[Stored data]
************

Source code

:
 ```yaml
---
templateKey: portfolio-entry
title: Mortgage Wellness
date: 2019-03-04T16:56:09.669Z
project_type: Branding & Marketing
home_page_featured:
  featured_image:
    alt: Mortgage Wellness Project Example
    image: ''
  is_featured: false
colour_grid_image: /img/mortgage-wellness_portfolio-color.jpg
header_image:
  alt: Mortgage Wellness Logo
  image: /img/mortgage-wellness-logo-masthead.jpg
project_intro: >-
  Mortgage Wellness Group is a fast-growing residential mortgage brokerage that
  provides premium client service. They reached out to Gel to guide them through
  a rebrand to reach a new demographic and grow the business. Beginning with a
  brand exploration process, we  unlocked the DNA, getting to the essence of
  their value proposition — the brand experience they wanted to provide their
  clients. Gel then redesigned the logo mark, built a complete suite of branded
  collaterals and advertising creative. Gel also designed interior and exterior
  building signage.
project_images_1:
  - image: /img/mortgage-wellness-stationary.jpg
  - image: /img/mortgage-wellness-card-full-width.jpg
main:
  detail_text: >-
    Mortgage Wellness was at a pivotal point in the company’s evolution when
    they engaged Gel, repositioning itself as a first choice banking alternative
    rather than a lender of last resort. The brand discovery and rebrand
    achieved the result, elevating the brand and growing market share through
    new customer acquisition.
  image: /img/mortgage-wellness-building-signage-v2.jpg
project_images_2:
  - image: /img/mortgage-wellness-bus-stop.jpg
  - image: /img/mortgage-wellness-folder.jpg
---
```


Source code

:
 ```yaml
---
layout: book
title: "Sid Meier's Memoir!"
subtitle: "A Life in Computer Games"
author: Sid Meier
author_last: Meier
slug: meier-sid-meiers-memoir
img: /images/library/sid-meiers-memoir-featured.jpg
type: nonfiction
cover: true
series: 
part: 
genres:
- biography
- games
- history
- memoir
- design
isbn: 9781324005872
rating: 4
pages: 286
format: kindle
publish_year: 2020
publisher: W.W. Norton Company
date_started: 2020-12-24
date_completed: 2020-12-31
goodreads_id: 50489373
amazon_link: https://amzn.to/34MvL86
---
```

************

» **TASK TO COMPLETE**
Above are the records; copy each line from them that includes the string "rebrand".

» **FINISHED EXERCISE**
  a rebrand to reach a new demographic and grow the business. Beginning with a
    rather than a lender of last resort. The brand discovery and rebrand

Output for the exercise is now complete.